ただ、就職についてはこう考えていた。「仕事として卓球をやってしまうと、卓球自体をあまり好きになれないんじゃないか」
卓球業界以外の業種に就職活動をしたが、うまくいかなかった。
そして大学4年の2月、突然やってきたコロナ禍の緊急事態宣言、続けてきた卓球コーチのアルバイトさえ休業状態になった。
卒業後、失意の中で秋田の実家に戻った。
周囲の人間にもほとんど事情を言わず、家に籠った。
写真:越谷卓球センター近くの河川敷/撮影:槌谷昭人
不思議なことに、募ってきたのは卓球の仕事への思いだった。
緊急事態宣言下で、ほとんどの社会活動が止まっていた状況も、男の気持ちに少しだけ余裕を与えてくれた。

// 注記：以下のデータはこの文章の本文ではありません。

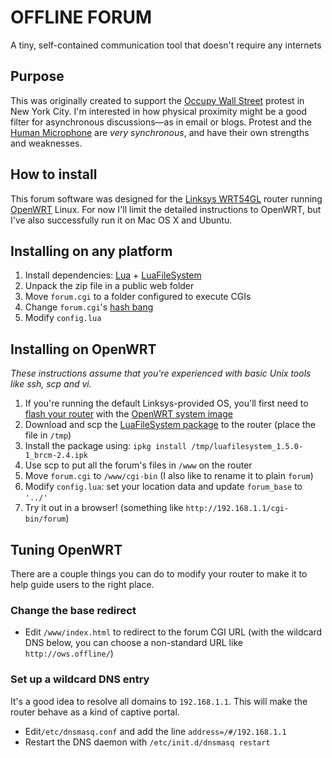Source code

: # OFFLINE FORUM

A tiny, self-contained communication tool that doesn't require any internets

## Purpose

This was originally created to support the [Occupy Wall Street][ows] protest
in New York City. I'm interested in how physical proximity might be a good
filter for asynchronous discussions—as in email or blogs. Protest and the
[Human Microphone][hm] are *very synchronous*, and have their own strengths
and weaknesses.

## How to install

This forum software was designed for the [Linksys WRT54GL][wrt54g] router
running [OpenWRT][owrt] Linux. For now I'll limit the detailed instructions
to OpenWRT, but I've also successfully run it on Mac OS X and Ubuntu.

## Installing on any platform

1. Install dependencies: [Lua](lua) + [LuaFileSystem][lfs]
2. Unpack the zip file in a public web folder
3. Move `forum.cgi` to a folder configured to execute CGIs
4. Change `forum.cgi`'s [hash bang][hb]
5. Modify `config.lua`

## Installing on OpenWRT

*These instructions assume that you're experienced with basic Unix tools like ssh,
scp and vi.*

1. If you're running the default Linksys-provided OS, you'll first need to [flash
   your router][flash] with the [OpenWRT system image][squashfs]
2. Download and scp the [LuaFileSystem package][lfsipk] to the router
   (place the file in `/tmp`)
3. Install the package using: `ipkg install /tmp/luafilesystem_1.5.0-1_brcm-2.4.ipk`
4. Use scp to put all the forum's files in `/www` on the router
5. Move `forum.cgi` to `/www/cgi-bin` (I also like to rename it to plain `forum`)
6. Modify `config.lua`: set your location data and update `forum_base` to `'../'`
7. Try it out in a browser! (something like `http://192.168.1.1/cgi-bin/forum`)

## Tuning OpenWRT

There are a couple things you can do to modify your router to make it to help
guide users to the right place.

### Change the base redirect

  * Edit `/www/index.html` to redirect to the forum
    CGI URL (with the wildcard DNS below, you can choose a non-standard URL like
    `http://ows.offline/`)

### Set up a wildcard DNS entry

It's a good idea to resolve all domains to `192.168.1.1`. This will make the router
behave as a kind of captive portal.

  * Edit`/etc/dnsmasq.conf` and add the line `address=/#/192.168.1.1`
  * Restart the DNS daemon with `/etc/init.d/dnsmasq restart`

[ows]: http://occupywallst.org/
[hm]: http://www.thenation.com/blog/163767/we-are-all-human-microphones-now
[wrt54g]: http://en.wikipedia.org/wiki/Linksys_WRT54G_series
[owrt]: https://openwrt.org/
[hb]: http://en.wikipedia.org/wiki/Shebang_%28Unix%29
[lua]: http://lua.org/
[lfs]: http://keplerproject.github.com/luafilesystem/
[flash]: http://wiki.openwrt.org/doc/howto/generic.flashing
[squashfs]: http://downloads.openwrt.org/backfire/10.03/brcm-2.4/openwrt-wrt54g-squashfs.bin
[lfsipk]: http://downloads.openwrt.org/backfire/10.03/brcm-2.4/packages/luafilesystem_1.5.0-1_brcm-2.4.ipk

「言い方は良くないんですが、自分だけが止まってるわけじゃないんだって」
実家に籠りながらも、自分のできることからコツコツやっていくしかないと思った。
“卓球の仕事を探そうと思う”そう伝えると、実家の母親も背中を押してくれた。
「自分が得意だと思うことが仕事にできるなら、それがいいんじゃない」
写真:猿田文洋コーチ(越谷卓球センター)/撮影:槌谷昭人
コロナ禍での就職活動
しかし、探せば探すほど、正社員での卓球コーチの求人は少ないことも身にしみた。
「秋田に戻りますが、もし卓球の求人が出てきたら引き続き教えてください」
そう依頼されていた卓球専門人材サービスの卓球人.com代表の水島氏は、コロナ感染拡大期の当時をこう振り返る。
「ご希望を頂く一方で、卓球場はどんどん閉まっていっていました。厳しい状況をお互いわかりながら、でも情報交換は続けて」
写真:水島大瑚氏(卓求人.com)/撮影:槌谷昭人
そんなとき、水島氏に聞き覚えのない卓球場から、正社員コーチの求人依頼が来た。
埼玉県にある、越谷(こしがや)卓球センター。
水島氏は最初に男に連絡をした。
その求人概要を聞いたとき、男は「ここだ」と思った。「これでダメなら、コンビニのアルバイトから社会人生活を始めよう」と。
写真:越谷卓球センター/撮影:槌谷昭人
準備はできていた
秋田から埼玉に足を運び、二度の面接を経て採用が決まった。素朴で真面目な人柄は、卓球場側も探していた人材だった。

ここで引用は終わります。